Inspired by the session of RC33 Logic and Methodology in Sociology in Toronto during the World Congress 2018.
The original title of this session talked about the replicability crisis in the social sciences. As the program coordinator, I found that title a little harsh. Is it really a crisis? I mean, what is a crisis? I worked under the social psychologist Diederik Stapel when he was exposed as a fraud, fabricating almost all data in his papers. That was a crisis, at least for our Faculty. In my most recent research, the data collection agency failed to provide me with 90% of respondents’ user agent strings. That felt like a crisis, since I needed that information to answer my research question. But a replicability crisis? I don’t know.
I keep hearing people talk about the importance of replication. And it just doesn’t get me excited. Yes, we need to replicate results in order to find out how robust they are. And yes, it is the foundation of science. As Popper argues, we do not take even our owns observations seriously if we cannot replicate them. Replications are the cornerstone of theoretical development. If results of replication match, we have successfully replicated and increase the probability that results are valid. Nonreproducible results jeopardize scientific progress, waste resources, harm society and damage confidence in science. There is a gap between propagated values of Poppers model and actual practice in social science research: many studies are not replicable and significant findings are published more frequently.
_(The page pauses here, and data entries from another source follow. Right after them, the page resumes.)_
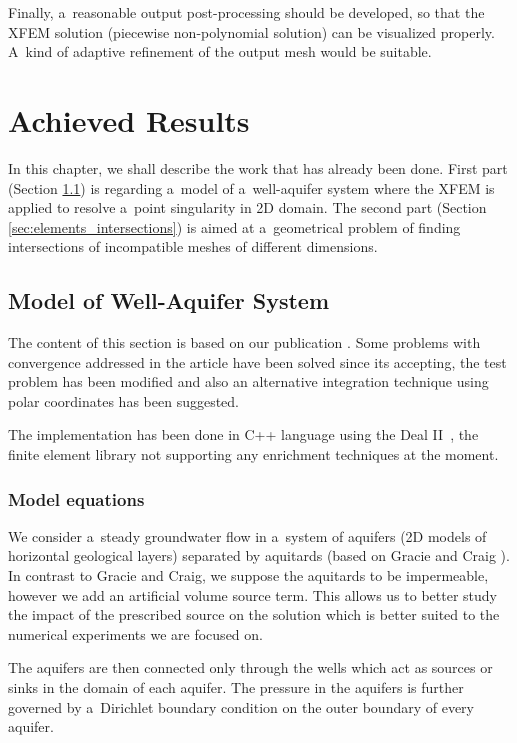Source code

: \documentclass[FM,Dis]{tulthesis}
\begin{document}
Finally, a~reasonable output post-processing should be developed, so that the XFEM solution (piecewise non-polynomial solution)
can be visualized properly. A~kind of adaptive refinement of the output mesh would be suitable.






\chapter{Achieved Results} \label{chap:results}
In this chapter, we shall describe the work that has already been done. First part (Section \ref{sec:model_aquifer}) 
is regarding a~model of a~well-aquifer system where the XFEM is applied to resolve a~point singularity in 2D domain. 
The second part (Section \ref{sec:elements_intersections}) is aimed at a~geometrical problem of finding 
intersections of incompatible meshes of different dimensions.

\section{Model of Well-Aquifer System} 
\label{sec:model_aquifer}
The content of this section is based on our publication \cite{exner_2016}. Some problems with convergence addressed in the article
have been solved since its accepting, the test problem has been modified and also an alternative integration technique
using polar coordinates has been suggested.

The implementation has been done in C++ language using the Deal II~\cite{bangerth_deal.ii_2007}, 
the finite element library not supporting any enrichment techniques at the moment.

\subsection{Model equations}
We consider a~steady groundwater flow in a~system of aquifers (2D models of horizontal geological layers) separated by aquitards
(based on Gracie and Craig \cite{gracie_modelling_2010,craig_using_2011}).
In contrast to Gracie and Craig, we suppose the aquitards to be impermeable, 
however we add an artificial volume source term. This allows us to better study the impact of 
the prescribed source on the solution which is better suited to the numerical experiments we are focused on. 

The aquifers are then connected only through the wells 
which act as sources or sinks in the domain of each aquifer. The pressure in the aquifers is further governed 
by a~Dirichlet boundary condition on the outer boundary of every aquifer.
\end{document}
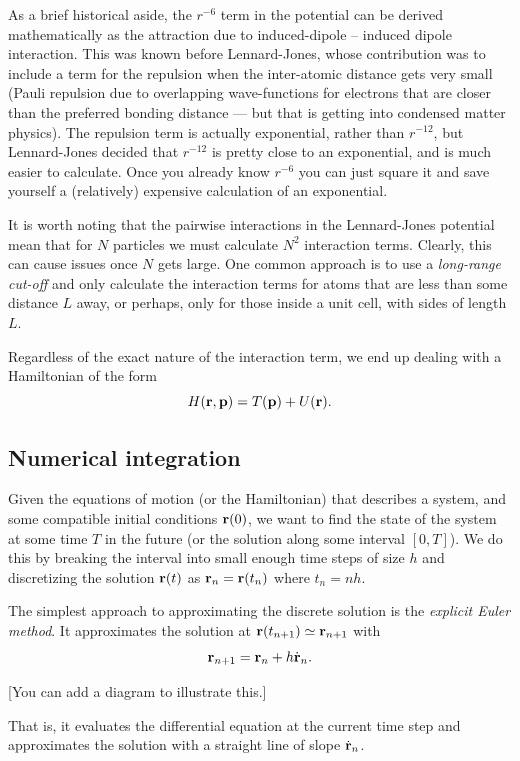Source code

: \documentclass{article}
\begin{document}
As a brief historical aside, the $r^{-6}$ term in the potential can be derived mathematically as the attraction due to induced-dipole -- induced dipole interaction. This was known before Lennard-Jones, whose contribution was to include a term for the repulsion when the inter-atomic distance gets very small (Pauli repulsion due to overlapping wave-functions for electrons that are closer than the preferred bonding distance --- but that is getting into condensed matter physics). The repulsion term is actually exponential, rather than $r^{-12}$, but Lennard-Jones decided that $r^{-12}$ is pretty close to an exponential, and is much easier to calculate. Once you already know $r^{-6}$ you can just square it and save yourself a (relatively) expensive calculation of an exponential.

It is worth noting that the pairwise interactions in the Lennard-Jones potential mean that for $N$ particles we must calculate $N^2$ interaction terms. Clearly, this can cause issues once $N$ gets large. One common approach is to use a \emph{long-range cut-off} and only calculate the interaction terms for atoms that are less than some distance $L$ away, or perhaps, only for those inside a unit cell, with sides of length $L$.

Regardless of the exact nature of the interaction term, we end up dealing with a Hamiltonian of the form 
$$
	H({\bf r},{\bf p}) = T({\bf p}) + U({\bf r}).
$$

\subsection{Numerical integration}
Given the equations of motion (or the Hamiltonian) that describes a system, and some compatible initial conditions ${\bf r}(0)$, we want to find the state of the system at some time $T$ in the future (or the solution along some interval $[0,T]$). We do this by breaking the interval into small enough time steps of size $h$ and discretizing the solution ${\bf r}(t)$ as ${\bf r}_n = {\bf r}(t_n) $ where $t_n = nh$.

The simplest approach to approximating the discrete solution is the \emph{explicit Euler method}. It approximates the solution at ${\bf r}(t_{n+1})\simeq {\bf r}_{n+1}$ with
$$
	{\bf r}_{n+1} = {\bf r}_n + h \dot{\bf r}_n.
$$

[You can add a diagram to illustrate this.]

That is, it evaluates the differential equation at the current time step and approximates the solution with a straight line of slope $\dot{\bf r}_n$.
\end{document}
Most of my personal academic career is based on nonsignificant results. In my line of research, that is good news. That means that different ways of conducting surveys do not produce different results. And that means, there is less room for bias. I never had any problem in publishing my papers with insignificant results. However, I have learned from colleagues in other disciples, that they do have problems in publishing non-significant results. And that leads to publication bias.
I totally agree that we need replication to get a step further in scientific research. Studies are needed to determine the exact share of empirical results that cannot be replicated, and whether this problem differs on the basis of topical areas (e.g., educational-research), research designs (e.g., experimental-research) and data-collection methods (e.g., online-surveys).
There are many reasons why previous results might not be replicated, however. Cases of scientific misconduct have been identified, with my former boss Diederik Stapel as an example, where results have been intentionally fabricated. Second, confirming studies get more easily published (in some disciplines!), whereas null results might remain invisible. Third, different, but equally plausible methods of data collection and analysis often lead to different conclusions. And fourth, if we do not use the exact same dataset, would it be possible in any sense to replicate results?
So, what is replicability? Replication may take different forms: reanalyzing (a) the same or (b) alternative data with (c) the same or (d) different methods. As Georg Mueller pointed out in this session at the world congress, there are different types of replication. If the true relation is substantial, and both the first result and the meta-analysis are substantial, then we have correct replication. If the true relation is absent, and the first result is substantial and the meta-analysis shows absence of significant results, we have correct non-replication. But in all other instances, we have either wrong non-replication, wrong replication, or ambiguous results. I would love the see actual figures for these different types of replication, because in my view, it would be VERY hard to find either correct replication or correct non-replication, and we end up with our replication studies being wrong (replication or non-replication) or ambiguous. And what’s the point in that?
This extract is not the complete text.